Joyce also touched on the effects of another trade agreement to which the UK recently requested accession—the Comprehensive and Progressive Agreement for Trans-Pacific Partnership (CPTPP). 

 “It is one of the world’s biggest free trade areas,” she noted, “covering over 13 percent of global GDP and accounted for £96 billion worth of UK trade in 2018 (7 percent of total UK trade). This agreement is really going to help the UK to strengthen trade ties between us and the 11 Pacific countries involved, and set new standards of global trade.

“The next significant improvement with CEPA is that it’s going to make the free flow of data much easier. There will be no restrictions on access to algorithms and no localization of data, which will save companies the cost and time of setting up servers in Japan. It is also going to be much easier for financial companies to operate in Japan, and patent applications are going to be much smoother to make. There’s going to be an increase in mobility, so companies who want to send their staff abroad will find it is going to be much easier to apply for visas, and to stay in Japan for much longer periods of time”. 
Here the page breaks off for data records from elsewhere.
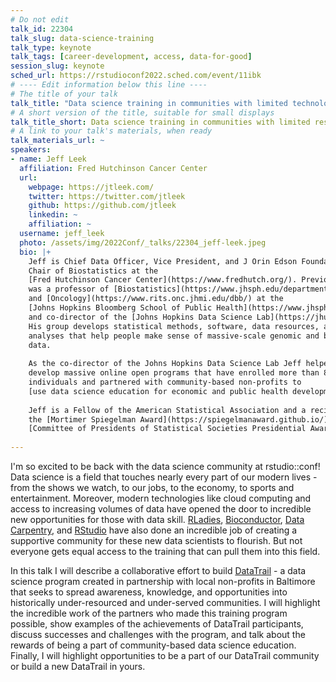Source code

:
 ```yaml
---
# Do not edit
talk_id: 22304
talk_slug: data-science-training
talk_type: keynote
talk_tags: [career-development, access, data-for-good]
session_slug: keynote
sched_url: https://rstudioconf2022.sched.com/event/11ibk
# ---- Edit information below this line ----
# The title of your talk
talk_title: "Data science training in communities with limited technology resources and opportunities"
# A short version of the title, suitable for small displays
talk_title_short: Data science training in communities with limited resources and opportunities
# A link to your talk's materials, when ready
talk_materials_url: ~
speakers:
- name: Jeff Leek
  affiliation: Fred Hutchinson Cancer Center
  url:
    webpage: https://jtleek.com/
    twitter: https://twitter.com/jtleek
    github: https://github.com/jtleek
    linkedin: ~
    affiliation: ~
  username: jeff_leek
  photo: /assets/img/2022Conf/_talks/22304_jeff-leek.jpeg
  bio: |+
    Jeff is Chief Data Officer, Vice President, and J Orin Edson Foundation
    Chair of Biostatistics at the 
    [Fred Hutchinson Cancer Center](https://www.fredhutch.org/). Previously, he
    was a professor of [Biostatistics](https://www.jhsph.edu/departments/biostatistics/)
    and [Oncology](https://www.rits.onc.jhmi.edu/dbb/) at the 
    [Johns Hopkins Bloomberg School of Public Health](https://www.jhsph.edu/)
    and co-director of the [Johns Hopkins Data Science Lab](https://jhudatascience.org/).
    His group develops statistical methods, software, data resources, and data
    analyses that help people make sense of massive-scale genomic and biomedical
    data. 
    
    As the co-director of the Johns Hopkins Data Science Lab Jeff helped to
    develop massive online open programs that have enrolled more than 8 million
    individuals and partnered with community-based non-profits to 
    [use data science education for economic and public health development](https://magazine.jhsph.edu/2019/data-science-careers-baltimores-underserved-community-members).
    
    Jeff is a Fellow of the American Statistical Association and a recipient of
    the [Mortimer Spiegelman Award](https://spiegelmanaward.github.io/) and
    [Committee of Presidents of Statistical Societies Presidential Award](https://en.wikipedia.org/wiki/COPSS_Presidents%27_Award).
    
---
```


<!-- ABSTRACT ----
Please write abstract below. You may use simple markdown (links, code style, bold, italics)
-->

I'm so excited to be back with the data science community at rstudio::conf!
Data science is a field that touches nearly every part of our modern lives - from the shows we watch, to our jobs, to the economy, to sports and entertainment.
Moreover, modern technologies like cloud computing and access to increasing volumes of data have opened the door to incredible new opportunities for those with data skill.
[RLadies](https://rladies.org/), [Bioconductor](https://bioconductor.org/), [Data Carpentry](https://datacarpentry.org/), and [RStudio](https://rstudio.com) have also done an incredible job of creating a supportive community for these new data scientists to flourish.
But not everyone gets equal access to the training that can pull them into this field.

In this talk I will describe a collaborative effort to build [DataTrail](https://www.datatrail.org/) - a data science program created in partnership with local non-profits in Baltimore that seeks to spread awareness, knowledge, and opportunities into historically under-resourced and under-served communities.
I will highlight the incredible work of the partners who made this training program possible, show examples of the achievements of DataTrail participants, discuss successes and challenges with the program, and talk about the rewards of being a part of community-based data science education.
Finally, I will highlight opportunities to be a part of our DataTrail community or build a new DataTrail in yours.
Factory workers in Belfast prepare aircraft parts

Entering the market

Nick Shindo, director of sales and business develop­ment at First Derivatives, explained that for Northern Irish firms looking to enter the market, dedi­ca­tion is vital to success. 

“The Japanese are very much into partnerships, collaborations, and understanding new tech and being strategic and non-transactional. So, if you can invest the time and can understand the local business differences, there is a lot of fun to be had”.

Steve Crane OBE, chief executive officer of Business Link Japan, echoed similar sentiments when he spoke about the Japanese market. 

Japan is one of those markets where you cannot expect to get a quick win. You definitely have to have a long-term thought process and a long-term strategy. But, of course, you get your payback over time. So, the points to really think about—and for you guys out there thinking about the Japanese market—ask yourself this question: are you prepared to take some of the pain of those balance points in order to get those benefits?”

Crane also touched on the mistakes that can be made when entering the Japanese market. 

“One of the biggest mistakes people make is rushing in without learning the business culture. Do not come in with the thought that the way we currently do business in the UK will automatically work in Japan. I can guarantee it probably will not. 

“Don’t swim against the tide, swim with the tide. In order to swim with the tide, you’ve got to learn the local business culture, and there are loads of great ways to pick it up, but it does need some time and effort to get your head around that”.

“You’re dealing with one language and one culture throughout the entire country. It is one huge, lucrative market. Once you’ve understood that, once you’ve got your head around that, you can relate that to the entire market. It is, of course, an incredibly stable market with incredibly good business ethics. Understanding the culture is a complex thing, it is very different from the way we do business and the way we think, and it takes time to learn the culture. You have to invest time and energy and get support in learning it”.